Florin Selaru is collaborating with Johns Hopkins engineers to develop tiny, star-shaped biopsy machines that offer better data and a more accurate diagnosis.
Doctors and engineers from Johns Hopkins have developed a mechanical technology aimed at producing better data from biopsies. Rather than a few single-needle samples, the new approach gathers hundreds — even thousands — of samples from many sites. Dust-sized metallic “microgrippers” are set loose via an endoscope and spread uniformly into a hollow organ, such as the colon, esophagus or even hard-to-reach areas like the bile duct.
After a few minutes, when the heat-sensitive microgrippers reach a certain temperature, they drift to the walls of the organ and snap shut, each securing a small tissue sample containing valuable diagnostic information. The endoscopist then uses a magnet to collect the metal microgrippers, still clinging to their payloads.
David Gracias of the Johns Hopkins University Whiting School of Engineering and the team in his lab began creating these “self-folding structures” more than 10 years ago.
“When we first started this work, some people thought it was crazy,” says Gracias. “We’re letting surgical tools go free in a patient’s body. That’s the opposite of what everyone else is doing.”
Gracias and Florin Selaru of the Division of Gastroentrology and Hepatology are now collaborating to refine the use of microgrippers through a recent National Institutes of Health (NIH) research grant.
“The idea is to take many, many, many biopsies so we make sure we aren’t missing anything,” Selaru says. “We look at the cytology. But we also look deeper than that. We process the cells for their DNA and look for genetic mutations,” he says. “This is the personalized molecular biology approach that I believe is the future of cancer diagnosis.”
Because biopsies rely on two factors in their search for cancer — random tissue samples and the ability to visually spot abnormalities — diseased tissue is sometimes not collected or lesions are too small to see, and dangerous cancers can go undetected. Microgrippers offer tissue samples from many more spots and provide a more comprehensive picture of the cells and the genes of the organ.
“In essence, it’s similar to going out on the street and asking three people what they think about something, then saying everyone in Baltimore holds that view,” says Selaru. “If you really want to find out what people in Baltimore think about something, then you need a sample size that is sufficient to have any stat power.”
According to Selaru, the recent NIH funding will be used to perform the research and refinements that the FDA requires to bring the microgrippers to phase 1 clinical trials.

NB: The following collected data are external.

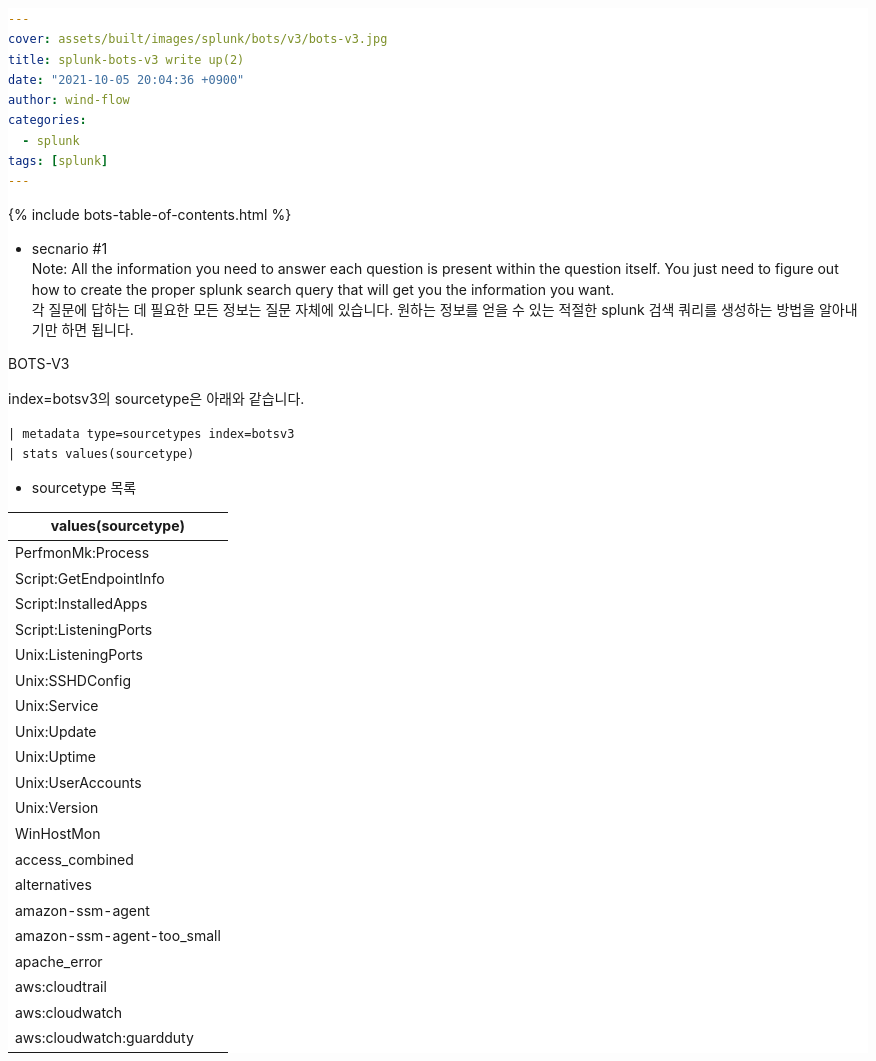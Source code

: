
 ```yaml
---
cover: assets/built/images/splunk/bots/v3/bots-v3.jpg
title: splunk-bots-v3 write up(2)
date: "2021-10-05 20:04:36 +0900"
author: wind-flow
categories:
  - splunk
tags: [splunk]
---
```


{% include bots-table-of-contents.html %}

- secnario #1  
  Note: All the information you need to answer each question is present within the question itself. You just need to figure out how to create the proper splunk search query that will get you the information you want.  
  각 질문에 답하는 데 필요한 모든 정보는 질문 자체에 있습니다. 원하는 정보를 얻을 수 있는 적절한 splunk 검색 쿼리를 생성하는 방법을 알아내기만 하면 됩니다.

BOTS-V3

index=botsv3의 sourcetype은 아래와 같습니다.

```
| metadata type=sourcetypes index=botsv3
| stats values(sourcetype)
```

- sourcetype 목록

| values(sourcetype)             |
| ------------------------------ |
| PerfmonMk:Process              |
| Script:GetEndpointInfo         |
| Script:InstalledApps           |
| Script:ListeningPorts          |
| Unix:ListeningPorts            |
| Unix:SSHDConfig                |
| Unix:Service                   |
| Unix:Update                    |
| Unix:Uptime                    |
| Unix:UserAccounts              |
| Unix:Version                   |
| WinHostMon                     |
| access_combined                |
| alternatives                   |
| amazon-ssm-agent               |
| amazon-ssm-agent-too_small     |
| apache_error                   |
| aws:cloudtrail                 |
| aws:cloudwatch                 |
| aws:cloudwatch:guardduty       |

“This is as close as we’ve gotten,” Gracias says. “It’s an entirely new concept, and we look forward to trials. We don’t know when that will be, but we antipicate that, after some more work to prove safety and their effectiveness, we can begin.”
Selaru says the cytology info the tissue samples yield will be important, but he’s especially enthusiastic about the ability to better identify more of the early genetic markers of cancer.
“In recent years, we’ve seen phenomenal genetic and epigenetic information advances regarding human disease, particularly in cancers,” he says. “We envision that the statistical sampling performed with the microgrippers, coupled with biologic analyses of various RNA and DNA markers, will revolutionize diagnostics in medicine.”